To further explore the sensitivity of the Au@BiOI/NiO photocathode toward dissolved oxygen, we performed a contrast test (Fig. 5A). GOD can consume oxygen in the process of glucose oxidation while generating H2O2 and gluconic acid at the same time. 1 mM H2O2 was added to the N2 saturated buffer solution (blue curve). When compared with the photocurrent of the N2 saturated buffer solution (red curve), no obvious change was found. As depicted in Fig. 5A, the air-saturated buffer solution (black curve) exhibited the highest photocurrent, which was larger than those of the N2-saturated buffer solution (red curve) and the N2-saturated (blue curve) buffer solution containing 1 mM H2O2. This results agreed with those from previous reports,32 which demonstrated that in the proposed PEC sensing system, the dissolved O2 has greater effect than the H2O2 on the cathodic current. For comparison, the IV curves of the Au@BiOI/NiO/ITO hybrid electrode were measured with light (black curve) as well as without light (red curve), and the results are depicted in Fig. 5B. Over the entire range (−0.2–0.2 V), as the applied potential increased, both curves increased as well. Under light illumination (black curve), the photocurrent density was larger than that without light, indicating that the PEC effect enhanced the generation of the cathodic photocurrent. Apparently, light is an important factor to actuate the proposed self-powered PEC sensing platform.

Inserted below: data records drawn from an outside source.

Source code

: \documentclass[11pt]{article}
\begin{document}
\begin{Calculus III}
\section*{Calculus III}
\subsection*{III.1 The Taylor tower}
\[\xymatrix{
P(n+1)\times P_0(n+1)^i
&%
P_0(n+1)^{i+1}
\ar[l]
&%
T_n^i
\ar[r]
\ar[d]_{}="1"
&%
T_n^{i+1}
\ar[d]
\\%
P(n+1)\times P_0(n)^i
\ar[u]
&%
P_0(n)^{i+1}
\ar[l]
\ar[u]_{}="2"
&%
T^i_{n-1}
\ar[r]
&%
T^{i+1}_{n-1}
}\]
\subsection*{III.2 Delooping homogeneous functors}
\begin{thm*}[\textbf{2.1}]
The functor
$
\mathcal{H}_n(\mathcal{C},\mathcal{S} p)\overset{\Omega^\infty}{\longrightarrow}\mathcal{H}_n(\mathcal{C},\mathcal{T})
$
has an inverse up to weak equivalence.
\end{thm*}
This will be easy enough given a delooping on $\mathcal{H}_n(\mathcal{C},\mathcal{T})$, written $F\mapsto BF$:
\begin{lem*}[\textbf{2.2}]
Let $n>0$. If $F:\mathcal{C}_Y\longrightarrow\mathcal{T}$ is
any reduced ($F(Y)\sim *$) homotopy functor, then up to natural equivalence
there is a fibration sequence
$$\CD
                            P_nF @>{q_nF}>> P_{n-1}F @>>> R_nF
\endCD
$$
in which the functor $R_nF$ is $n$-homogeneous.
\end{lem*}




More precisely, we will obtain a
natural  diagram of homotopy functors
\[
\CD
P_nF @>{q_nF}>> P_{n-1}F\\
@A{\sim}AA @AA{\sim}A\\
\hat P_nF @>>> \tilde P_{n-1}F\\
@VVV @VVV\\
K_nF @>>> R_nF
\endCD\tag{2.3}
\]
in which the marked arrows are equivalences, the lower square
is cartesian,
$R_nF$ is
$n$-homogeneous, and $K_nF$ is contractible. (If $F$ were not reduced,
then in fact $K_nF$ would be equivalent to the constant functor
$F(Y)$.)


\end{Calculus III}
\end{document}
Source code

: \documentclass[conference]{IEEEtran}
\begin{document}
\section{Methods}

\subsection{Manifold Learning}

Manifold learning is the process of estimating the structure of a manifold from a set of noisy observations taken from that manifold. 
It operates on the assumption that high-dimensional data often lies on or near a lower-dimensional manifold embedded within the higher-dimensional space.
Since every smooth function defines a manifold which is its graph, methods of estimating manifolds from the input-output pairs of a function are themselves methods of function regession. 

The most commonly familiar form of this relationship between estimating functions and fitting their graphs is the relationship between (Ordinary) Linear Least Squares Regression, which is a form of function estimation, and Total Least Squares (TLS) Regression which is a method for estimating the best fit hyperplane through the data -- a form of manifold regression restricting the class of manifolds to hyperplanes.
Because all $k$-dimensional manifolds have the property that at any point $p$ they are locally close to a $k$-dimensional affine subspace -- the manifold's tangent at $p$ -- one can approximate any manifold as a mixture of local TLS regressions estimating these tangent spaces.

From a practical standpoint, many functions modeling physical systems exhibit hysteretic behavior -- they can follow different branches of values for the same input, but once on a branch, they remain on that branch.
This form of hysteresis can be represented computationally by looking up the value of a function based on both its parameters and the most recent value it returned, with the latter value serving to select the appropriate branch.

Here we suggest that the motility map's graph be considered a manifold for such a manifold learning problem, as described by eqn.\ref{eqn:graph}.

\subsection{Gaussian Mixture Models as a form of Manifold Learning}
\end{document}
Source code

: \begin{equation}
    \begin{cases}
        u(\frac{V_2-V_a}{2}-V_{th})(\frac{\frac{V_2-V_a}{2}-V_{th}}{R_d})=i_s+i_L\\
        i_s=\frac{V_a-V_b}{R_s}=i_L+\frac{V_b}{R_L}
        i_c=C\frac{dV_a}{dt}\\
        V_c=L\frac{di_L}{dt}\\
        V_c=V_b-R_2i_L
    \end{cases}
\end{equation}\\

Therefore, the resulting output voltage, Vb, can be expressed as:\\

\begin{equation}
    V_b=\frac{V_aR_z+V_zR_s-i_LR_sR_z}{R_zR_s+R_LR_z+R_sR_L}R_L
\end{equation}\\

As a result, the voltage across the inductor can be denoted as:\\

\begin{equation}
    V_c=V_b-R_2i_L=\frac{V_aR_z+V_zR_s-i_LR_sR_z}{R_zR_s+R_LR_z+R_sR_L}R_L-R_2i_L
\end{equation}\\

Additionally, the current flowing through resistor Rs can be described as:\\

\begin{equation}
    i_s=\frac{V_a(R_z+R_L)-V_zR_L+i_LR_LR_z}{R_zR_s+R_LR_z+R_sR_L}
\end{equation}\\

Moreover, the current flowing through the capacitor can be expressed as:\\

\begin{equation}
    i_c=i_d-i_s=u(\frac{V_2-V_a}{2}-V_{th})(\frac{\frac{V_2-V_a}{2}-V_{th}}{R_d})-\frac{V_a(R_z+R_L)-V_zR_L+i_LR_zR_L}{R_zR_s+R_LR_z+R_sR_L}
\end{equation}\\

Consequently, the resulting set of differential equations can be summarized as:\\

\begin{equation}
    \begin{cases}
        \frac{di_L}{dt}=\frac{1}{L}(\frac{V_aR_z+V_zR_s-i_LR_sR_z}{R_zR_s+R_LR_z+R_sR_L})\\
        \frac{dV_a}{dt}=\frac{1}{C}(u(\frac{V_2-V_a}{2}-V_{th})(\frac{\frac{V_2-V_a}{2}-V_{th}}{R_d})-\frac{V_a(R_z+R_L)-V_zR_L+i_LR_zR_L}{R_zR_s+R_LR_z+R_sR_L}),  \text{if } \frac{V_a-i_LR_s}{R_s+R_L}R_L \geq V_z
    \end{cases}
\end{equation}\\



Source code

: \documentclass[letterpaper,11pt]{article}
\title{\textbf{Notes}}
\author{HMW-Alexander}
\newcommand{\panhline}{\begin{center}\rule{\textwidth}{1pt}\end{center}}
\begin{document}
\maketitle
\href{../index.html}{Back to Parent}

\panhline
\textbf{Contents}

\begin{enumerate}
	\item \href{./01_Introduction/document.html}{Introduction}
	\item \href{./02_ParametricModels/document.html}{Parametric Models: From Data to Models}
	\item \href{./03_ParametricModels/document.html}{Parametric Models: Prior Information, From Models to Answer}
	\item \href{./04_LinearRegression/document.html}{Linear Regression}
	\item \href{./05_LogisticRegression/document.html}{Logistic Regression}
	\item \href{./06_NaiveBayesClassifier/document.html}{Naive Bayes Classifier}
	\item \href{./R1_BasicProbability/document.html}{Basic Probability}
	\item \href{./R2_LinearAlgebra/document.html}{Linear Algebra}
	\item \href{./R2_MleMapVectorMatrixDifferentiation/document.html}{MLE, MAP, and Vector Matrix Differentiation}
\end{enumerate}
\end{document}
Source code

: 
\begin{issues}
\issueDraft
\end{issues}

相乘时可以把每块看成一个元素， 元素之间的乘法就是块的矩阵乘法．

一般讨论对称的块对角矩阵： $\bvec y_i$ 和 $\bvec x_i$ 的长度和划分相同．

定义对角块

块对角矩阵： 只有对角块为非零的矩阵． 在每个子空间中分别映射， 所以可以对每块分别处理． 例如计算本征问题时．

image file: c9na00394k-f5.tif
Fig. 5 (A) The photocurrent performance of Au@BiOI/NiO in air-saturated (black curve) and deaerated 0.1 M Tris–HCl solution (pH = 7.0) before (red curve) and after (blue curve) the injection of 1 mM H2O2 (with 0 V applied potential vs. SCE and a LED light source). (B) The influence of light/no light on the IV characteristic curves in the applied range (−0.2–0.2 V).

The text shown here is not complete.